Question

Calculate the freezing point of solution containing $8.0g$ of HBr in $100g$ of water assuming the acid to be $90\%$ ionized.

Answer 1

We have to calculate the van‘t Hoff factor from the ionized solution. We have to calculate the freezing point of the solution using the formula of Freezing point depression constant.

Formula used:
The freezing point depression is proportional to the concentration of the solute particles and is given by the equation,
$\Delta {T_f} = im{k_f}$
Here,
$\Delta {T_f} =$Freezing point of the solution
$m =$Molal concentration
${k_f} =$Freezing point depression constant (depends on the solvent used).
$i =$van’t Hoff factor

Complete step by step answer:
Given data contains,
The percent of ionization of solute is $90\%$.
The degree of ionization is calculated as,
$\alpha = \dfrac{{90}}{{100}} = 0.9$
We know that hydrogen bromide dissociates into hydrogen ion and bromide ion. The dissociation reaction is written as,
$HBr\left( {aq} \right) \rightleftarrows {H^ + }\left( {aq} \right) + B{r^ - }\left( {aq} \right)$
We can calculate the van’t Hoff factor from degree of ionization using the formula,
$i = 1 + \alpha \left( {n - 1} \right)$
Here n=number of ions formed from one formula unit
$\alpha$=degree of ionization
We know that for HBr the number of ions formed from one formula unit is two.
The value of degree of ionization is ${\text{0}}{\text{.9}}$.
Substituting these values we can calculate the van’t Hoff factor as,
$i = 1 + \alpha \left( {n - 1} \right)$
Now we can substitute the known values we get,
$i = 1 + 0.9\left( {2 - 1} \right)$
On simplification we get,
$i = 1.9$
The value of van’t Hoff factor is $1.9$
Let us now calculate the freezing point of the solution.
The mass of solute is $8.0g$.
The mass of solvent is $100g$.
Molal depression constant is $1.86Kkg/mol$.
Molar mass of bromine is $80g/mol$.
Molar mass of hydrogen is $1g/mol$.
Molar mass of hydrogen bromide is $81g/mol$.
Initially, let us calculate the change in freezing point of the solution.
$\Delta {T_f} = im{k_f}$
Now we can substitute the known values in the above equation we get,
$\Delta {T_f} = 1.9 \times \dfrac{{8.0g}}{{81g/mol}} \times \dfrac{{1000kg}}{{100g}} \times 1.86Kkg/mol$
On simplification we get,
$\Delta {T_f} = 3.49^\circ C$
We have calculated the change in freezing point of the solution as $3.49^\circ C$.
From the change in freezing point of the solution, we can calculate the freezing point of the solution using the formula,
$\Delta {T_f} = {T_f} - {T_s}$
Now we substitute the values we get,
${T_f} = 0^\circ C - 3.49^\circ C$
On simplification we get,
${T_f} = - 3.49^\circ C$

The freezing point of the solution is $- 3.49^\circ C$.
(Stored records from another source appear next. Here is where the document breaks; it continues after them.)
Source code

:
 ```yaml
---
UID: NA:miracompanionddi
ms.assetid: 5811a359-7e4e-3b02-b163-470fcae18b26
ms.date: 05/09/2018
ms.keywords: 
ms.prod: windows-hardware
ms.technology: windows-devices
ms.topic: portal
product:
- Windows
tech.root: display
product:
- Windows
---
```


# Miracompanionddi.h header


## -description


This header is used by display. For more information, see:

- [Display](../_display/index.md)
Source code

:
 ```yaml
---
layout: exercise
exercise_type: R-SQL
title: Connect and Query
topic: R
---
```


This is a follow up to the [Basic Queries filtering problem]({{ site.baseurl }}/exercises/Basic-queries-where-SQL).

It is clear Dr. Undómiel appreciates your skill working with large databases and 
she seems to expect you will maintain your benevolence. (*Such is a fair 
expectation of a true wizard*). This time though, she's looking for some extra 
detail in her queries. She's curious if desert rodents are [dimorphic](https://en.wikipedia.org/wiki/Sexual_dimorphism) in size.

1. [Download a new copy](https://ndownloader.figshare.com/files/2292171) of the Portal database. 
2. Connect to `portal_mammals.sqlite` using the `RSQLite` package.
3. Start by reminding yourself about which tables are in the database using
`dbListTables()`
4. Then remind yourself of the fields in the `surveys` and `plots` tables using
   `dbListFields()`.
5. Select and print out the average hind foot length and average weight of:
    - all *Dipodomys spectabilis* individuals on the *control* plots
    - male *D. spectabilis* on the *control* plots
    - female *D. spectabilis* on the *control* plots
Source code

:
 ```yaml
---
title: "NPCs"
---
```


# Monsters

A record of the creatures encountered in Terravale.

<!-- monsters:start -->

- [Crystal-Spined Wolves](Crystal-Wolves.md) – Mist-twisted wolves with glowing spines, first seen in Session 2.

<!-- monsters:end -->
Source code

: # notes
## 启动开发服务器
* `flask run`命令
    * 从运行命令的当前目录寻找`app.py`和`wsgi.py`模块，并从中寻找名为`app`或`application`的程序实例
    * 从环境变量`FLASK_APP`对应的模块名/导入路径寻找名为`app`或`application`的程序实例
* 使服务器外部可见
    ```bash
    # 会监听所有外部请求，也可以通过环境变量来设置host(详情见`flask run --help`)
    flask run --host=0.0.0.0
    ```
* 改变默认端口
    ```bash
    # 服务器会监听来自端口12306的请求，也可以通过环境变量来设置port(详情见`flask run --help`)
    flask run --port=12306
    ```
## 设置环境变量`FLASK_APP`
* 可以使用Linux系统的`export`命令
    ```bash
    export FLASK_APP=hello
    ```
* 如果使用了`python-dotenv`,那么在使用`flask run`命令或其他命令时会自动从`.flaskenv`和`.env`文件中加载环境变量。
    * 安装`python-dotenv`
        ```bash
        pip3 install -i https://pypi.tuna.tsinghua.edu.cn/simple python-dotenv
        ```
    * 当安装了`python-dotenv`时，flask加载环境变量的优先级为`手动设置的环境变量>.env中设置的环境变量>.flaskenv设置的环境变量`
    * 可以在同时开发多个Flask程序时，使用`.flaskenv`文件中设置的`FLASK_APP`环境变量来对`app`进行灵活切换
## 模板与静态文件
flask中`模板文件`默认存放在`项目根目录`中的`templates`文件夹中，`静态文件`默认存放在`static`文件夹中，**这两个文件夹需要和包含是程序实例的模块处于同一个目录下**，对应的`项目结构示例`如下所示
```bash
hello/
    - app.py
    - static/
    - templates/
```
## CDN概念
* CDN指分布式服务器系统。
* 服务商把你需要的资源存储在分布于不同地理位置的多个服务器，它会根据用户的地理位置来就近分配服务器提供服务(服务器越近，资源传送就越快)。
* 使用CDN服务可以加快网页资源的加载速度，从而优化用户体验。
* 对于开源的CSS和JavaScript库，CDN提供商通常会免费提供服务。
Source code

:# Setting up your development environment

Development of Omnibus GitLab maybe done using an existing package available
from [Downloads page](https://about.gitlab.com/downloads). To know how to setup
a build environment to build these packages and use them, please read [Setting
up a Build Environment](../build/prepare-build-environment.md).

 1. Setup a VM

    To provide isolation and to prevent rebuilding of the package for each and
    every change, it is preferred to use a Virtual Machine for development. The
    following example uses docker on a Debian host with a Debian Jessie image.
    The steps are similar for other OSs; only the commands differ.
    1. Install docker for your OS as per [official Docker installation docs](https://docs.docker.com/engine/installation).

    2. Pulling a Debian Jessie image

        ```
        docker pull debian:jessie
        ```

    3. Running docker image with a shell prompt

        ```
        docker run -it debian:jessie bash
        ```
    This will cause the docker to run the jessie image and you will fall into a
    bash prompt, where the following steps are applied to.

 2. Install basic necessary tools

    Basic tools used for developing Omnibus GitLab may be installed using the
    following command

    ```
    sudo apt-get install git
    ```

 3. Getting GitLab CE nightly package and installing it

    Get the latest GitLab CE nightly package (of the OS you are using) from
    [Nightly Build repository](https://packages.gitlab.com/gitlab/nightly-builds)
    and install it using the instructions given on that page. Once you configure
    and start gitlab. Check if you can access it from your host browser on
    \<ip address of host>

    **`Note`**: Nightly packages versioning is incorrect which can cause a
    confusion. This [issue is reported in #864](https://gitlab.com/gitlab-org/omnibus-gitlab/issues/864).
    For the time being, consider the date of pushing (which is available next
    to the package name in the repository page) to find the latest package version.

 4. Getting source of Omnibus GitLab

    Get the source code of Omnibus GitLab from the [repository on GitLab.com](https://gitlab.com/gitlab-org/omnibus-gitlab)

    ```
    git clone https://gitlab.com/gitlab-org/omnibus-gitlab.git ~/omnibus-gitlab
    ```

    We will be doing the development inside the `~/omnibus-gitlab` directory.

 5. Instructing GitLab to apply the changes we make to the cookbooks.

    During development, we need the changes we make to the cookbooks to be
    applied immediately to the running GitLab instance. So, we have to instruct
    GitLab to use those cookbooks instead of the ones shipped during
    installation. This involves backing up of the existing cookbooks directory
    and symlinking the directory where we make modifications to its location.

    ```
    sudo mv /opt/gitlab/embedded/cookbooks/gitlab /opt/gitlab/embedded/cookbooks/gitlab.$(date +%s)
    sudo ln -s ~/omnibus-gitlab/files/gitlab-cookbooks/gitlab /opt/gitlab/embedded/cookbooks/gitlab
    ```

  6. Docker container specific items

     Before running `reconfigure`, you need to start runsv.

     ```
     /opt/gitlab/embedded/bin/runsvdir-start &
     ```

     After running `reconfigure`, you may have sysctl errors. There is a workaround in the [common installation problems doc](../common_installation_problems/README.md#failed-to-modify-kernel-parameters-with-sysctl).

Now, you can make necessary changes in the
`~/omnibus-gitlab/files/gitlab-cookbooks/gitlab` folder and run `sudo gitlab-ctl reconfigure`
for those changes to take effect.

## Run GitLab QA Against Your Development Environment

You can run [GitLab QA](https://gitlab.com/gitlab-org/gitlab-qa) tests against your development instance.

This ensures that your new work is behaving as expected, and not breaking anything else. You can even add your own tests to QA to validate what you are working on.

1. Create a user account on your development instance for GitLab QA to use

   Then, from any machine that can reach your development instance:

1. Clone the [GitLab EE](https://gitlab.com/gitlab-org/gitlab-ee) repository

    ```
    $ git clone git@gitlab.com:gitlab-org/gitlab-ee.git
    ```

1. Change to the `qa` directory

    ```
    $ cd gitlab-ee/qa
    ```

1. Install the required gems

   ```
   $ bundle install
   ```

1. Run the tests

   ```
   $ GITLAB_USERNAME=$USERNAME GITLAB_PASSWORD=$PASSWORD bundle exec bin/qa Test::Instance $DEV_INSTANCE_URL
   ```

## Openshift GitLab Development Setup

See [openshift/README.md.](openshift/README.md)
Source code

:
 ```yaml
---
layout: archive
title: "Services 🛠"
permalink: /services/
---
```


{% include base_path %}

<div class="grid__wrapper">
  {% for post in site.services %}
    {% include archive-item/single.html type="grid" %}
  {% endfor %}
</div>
Note: We must know that the F\freezing point depression is a colligative property. We can also calculate the freezing point depression constant and molality using the expression of freezing point depression of solution.
We can calculate the van’t Hoff factor using the equation,
$i = \dfrac{{{\text{Measured colligative property}}}}{{{\text{Expected value for nonelectrolyte}}}}$
For solutions that are nonelectrolytes, like urea and sucrose, the van’t Hoff factor is one. For solutions of salts and other electrolytes, the value of i is greater than one. For dilute solution such as (${\text{0}}{\text{.01m}}$ or less), the van’t Hoff factor will be equal to the number of ions formed by each formula unit of the compound that dissolves.